BEGIN Records provided

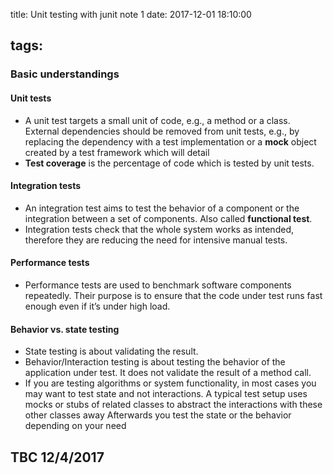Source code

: title: Unit testing with junit note 1
date: 2017-12-01 18:10:00
<!-- categories: hexo #react -->
tags:
---
### Basic understandings
#### Unit tests
- A unit test targets a small unit of code, e.g., a method or a class. External dependencies should be removed from unit tests, e.g., by replacing the dependency with a test implementation or a **mock** object created by a test framework which will detail
- **Test coverage** is the percentage of code which is tested by unit tests.
#### Integration tests
-  An integration test aims to test the behavior of a component or the integration between a set of components. Also called **functional test**.
- Integration tests check that the whole system works as intended, therefore they are reducing the need for intensive manual tests.
#### Performance tests
- Performance tests are used to benchmark software components repeatedly. Their purpose is to ensure that the code under test runs fast enough even if it’s under high load.
#### Behavior vs. state testing
- State testing is about validating the result. 
- Behavior/Interaction testing is about testing the behavior of the application under test. It does not validate the result of a method call.
- If you are testing algorithms or system functionality, in most cases you may want to test state and not interactions. A typical test setup uses mocks or stubs of related classes to abstract the interactions with these other classes away Afterwards you test the state or the behavior depending on your need

## TBC 12/4/2017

END Records provided

**What is expected**
Where a line of the listing includes the word "Performance", add it to the tally, and give the final number and nothing more.

**Task result**
2